- WHAT THE TASK ASKS -
Among the following entries, how many lines hold the string "instance"? State only the number.
------------------------------------
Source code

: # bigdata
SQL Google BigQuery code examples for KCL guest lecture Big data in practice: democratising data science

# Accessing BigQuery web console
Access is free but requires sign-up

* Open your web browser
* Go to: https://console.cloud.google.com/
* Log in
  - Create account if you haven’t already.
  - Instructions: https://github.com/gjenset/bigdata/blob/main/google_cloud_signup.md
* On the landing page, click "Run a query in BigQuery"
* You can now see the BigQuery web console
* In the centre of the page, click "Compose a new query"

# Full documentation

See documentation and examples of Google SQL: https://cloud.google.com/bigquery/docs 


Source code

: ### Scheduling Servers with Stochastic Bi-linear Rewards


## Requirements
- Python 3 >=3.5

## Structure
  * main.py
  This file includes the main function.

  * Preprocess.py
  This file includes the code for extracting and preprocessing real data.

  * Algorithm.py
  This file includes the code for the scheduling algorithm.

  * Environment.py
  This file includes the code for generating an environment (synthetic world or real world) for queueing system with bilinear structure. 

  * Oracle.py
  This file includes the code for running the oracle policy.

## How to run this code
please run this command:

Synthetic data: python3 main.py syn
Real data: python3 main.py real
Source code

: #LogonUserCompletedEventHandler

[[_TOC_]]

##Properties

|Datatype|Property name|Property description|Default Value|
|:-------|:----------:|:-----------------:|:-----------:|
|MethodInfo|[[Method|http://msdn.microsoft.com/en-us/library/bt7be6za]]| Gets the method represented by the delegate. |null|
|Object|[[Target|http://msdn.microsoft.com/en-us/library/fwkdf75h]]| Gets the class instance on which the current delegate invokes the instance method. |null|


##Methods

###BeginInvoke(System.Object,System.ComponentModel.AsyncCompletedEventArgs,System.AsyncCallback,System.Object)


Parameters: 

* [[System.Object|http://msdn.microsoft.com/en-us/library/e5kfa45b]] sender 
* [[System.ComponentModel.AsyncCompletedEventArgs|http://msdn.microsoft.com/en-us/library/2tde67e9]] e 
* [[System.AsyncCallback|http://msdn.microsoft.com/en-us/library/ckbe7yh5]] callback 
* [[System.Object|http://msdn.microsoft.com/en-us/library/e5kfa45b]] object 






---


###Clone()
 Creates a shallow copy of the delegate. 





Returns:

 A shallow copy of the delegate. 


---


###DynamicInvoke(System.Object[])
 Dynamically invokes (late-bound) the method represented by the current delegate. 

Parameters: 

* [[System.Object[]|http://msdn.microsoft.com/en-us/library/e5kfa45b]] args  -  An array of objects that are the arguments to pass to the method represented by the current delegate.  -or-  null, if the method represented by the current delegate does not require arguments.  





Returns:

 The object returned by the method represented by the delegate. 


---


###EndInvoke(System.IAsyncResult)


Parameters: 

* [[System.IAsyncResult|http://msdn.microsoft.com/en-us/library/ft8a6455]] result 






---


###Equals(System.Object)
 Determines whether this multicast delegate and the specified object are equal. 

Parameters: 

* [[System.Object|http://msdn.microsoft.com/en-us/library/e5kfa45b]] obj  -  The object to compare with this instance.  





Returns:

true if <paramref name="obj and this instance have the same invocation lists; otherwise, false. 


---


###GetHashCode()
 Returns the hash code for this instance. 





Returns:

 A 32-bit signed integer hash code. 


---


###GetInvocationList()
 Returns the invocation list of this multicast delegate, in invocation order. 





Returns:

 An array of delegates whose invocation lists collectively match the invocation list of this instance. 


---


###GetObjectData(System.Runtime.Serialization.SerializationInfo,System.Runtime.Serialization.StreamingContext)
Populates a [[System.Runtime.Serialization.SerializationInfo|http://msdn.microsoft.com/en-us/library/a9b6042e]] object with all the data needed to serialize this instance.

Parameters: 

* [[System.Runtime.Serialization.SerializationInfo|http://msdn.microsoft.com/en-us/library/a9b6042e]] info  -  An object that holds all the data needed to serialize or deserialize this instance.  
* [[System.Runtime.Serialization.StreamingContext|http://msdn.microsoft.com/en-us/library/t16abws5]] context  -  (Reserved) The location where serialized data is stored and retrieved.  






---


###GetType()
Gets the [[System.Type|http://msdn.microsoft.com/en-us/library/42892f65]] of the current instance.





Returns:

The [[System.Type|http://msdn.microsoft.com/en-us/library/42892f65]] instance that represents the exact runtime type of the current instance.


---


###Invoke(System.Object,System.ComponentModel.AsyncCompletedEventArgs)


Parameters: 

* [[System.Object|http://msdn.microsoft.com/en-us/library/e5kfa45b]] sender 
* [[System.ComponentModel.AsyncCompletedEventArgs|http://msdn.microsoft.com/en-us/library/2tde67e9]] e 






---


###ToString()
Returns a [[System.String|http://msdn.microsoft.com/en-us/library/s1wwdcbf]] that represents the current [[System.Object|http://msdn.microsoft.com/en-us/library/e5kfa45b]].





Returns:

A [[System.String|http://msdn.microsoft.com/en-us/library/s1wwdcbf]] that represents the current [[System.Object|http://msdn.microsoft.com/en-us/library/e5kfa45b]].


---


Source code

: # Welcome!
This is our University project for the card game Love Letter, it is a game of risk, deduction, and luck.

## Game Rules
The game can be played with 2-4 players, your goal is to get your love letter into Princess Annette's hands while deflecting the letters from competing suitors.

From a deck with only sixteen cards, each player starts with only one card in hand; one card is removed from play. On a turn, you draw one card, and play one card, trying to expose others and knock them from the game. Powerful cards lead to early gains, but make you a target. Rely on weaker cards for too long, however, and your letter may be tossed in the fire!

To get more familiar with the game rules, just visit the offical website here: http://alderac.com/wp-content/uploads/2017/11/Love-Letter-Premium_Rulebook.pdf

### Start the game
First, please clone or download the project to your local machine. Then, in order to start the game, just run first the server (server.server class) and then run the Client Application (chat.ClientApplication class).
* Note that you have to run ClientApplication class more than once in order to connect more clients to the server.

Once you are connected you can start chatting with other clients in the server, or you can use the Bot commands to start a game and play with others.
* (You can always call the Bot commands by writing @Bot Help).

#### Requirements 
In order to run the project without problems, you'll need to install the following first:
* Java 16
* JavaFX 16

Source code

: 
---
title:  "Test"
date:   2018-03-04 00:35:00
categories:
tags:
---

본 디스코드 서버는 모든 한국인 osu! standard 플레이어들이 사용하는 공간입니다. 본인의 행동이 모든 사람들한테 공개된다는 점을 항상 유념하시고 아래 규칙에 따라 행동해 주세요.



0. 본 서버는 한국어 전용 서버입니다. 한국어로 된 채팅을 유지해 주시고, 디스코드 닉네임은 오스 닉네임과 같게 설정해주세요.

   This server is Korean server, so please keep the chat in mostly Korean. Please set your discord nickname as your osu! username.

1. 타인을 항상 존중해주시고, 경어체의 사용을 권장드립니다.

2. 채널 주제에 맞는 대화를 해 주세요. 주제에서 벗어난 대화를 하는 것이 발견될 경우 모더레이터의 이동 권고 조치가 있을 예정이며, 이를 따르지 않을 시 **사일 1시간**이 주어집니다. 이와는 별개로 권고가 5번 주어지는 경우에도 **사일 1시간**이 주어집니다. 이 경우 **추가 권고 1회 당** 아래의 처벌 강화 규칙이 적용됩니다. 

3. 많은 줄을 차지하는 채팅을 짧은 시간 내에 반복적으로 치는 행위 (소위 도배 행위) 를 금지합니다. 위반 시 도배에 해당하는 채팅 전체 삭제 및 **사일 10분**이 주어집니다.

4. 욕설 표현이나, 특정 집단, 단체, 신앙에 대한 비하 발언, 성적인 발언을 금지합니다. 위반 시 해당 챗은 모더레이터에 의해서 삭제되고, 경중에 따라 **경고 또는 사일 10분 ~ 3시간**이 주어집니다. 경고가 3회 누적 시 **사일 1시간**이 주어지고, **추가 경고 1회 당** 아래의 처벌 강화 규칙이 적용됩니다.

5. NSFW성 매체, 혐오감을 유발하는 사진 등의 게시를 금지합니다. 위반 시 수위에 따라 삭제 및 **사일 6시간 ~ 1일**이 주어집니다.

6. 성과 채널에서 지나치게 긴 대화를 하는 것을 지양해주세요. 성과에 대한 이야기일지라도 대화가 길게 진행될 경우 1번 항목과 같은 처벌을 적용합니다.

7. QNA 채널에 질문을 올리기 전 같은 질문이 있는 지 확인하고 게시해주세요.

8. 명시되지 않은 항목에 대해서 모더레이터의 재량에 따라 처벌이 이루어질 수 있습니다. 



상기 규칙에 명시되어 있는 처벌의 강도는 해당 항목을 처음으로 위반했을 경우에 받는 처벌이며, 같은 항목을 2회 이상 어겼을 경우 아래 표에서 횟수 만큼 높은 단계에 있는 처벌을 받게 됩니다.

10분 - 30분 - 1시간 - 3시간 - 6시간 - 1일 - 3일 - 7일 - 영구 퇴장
------------------------------------
- YOUR RESPONSE -
9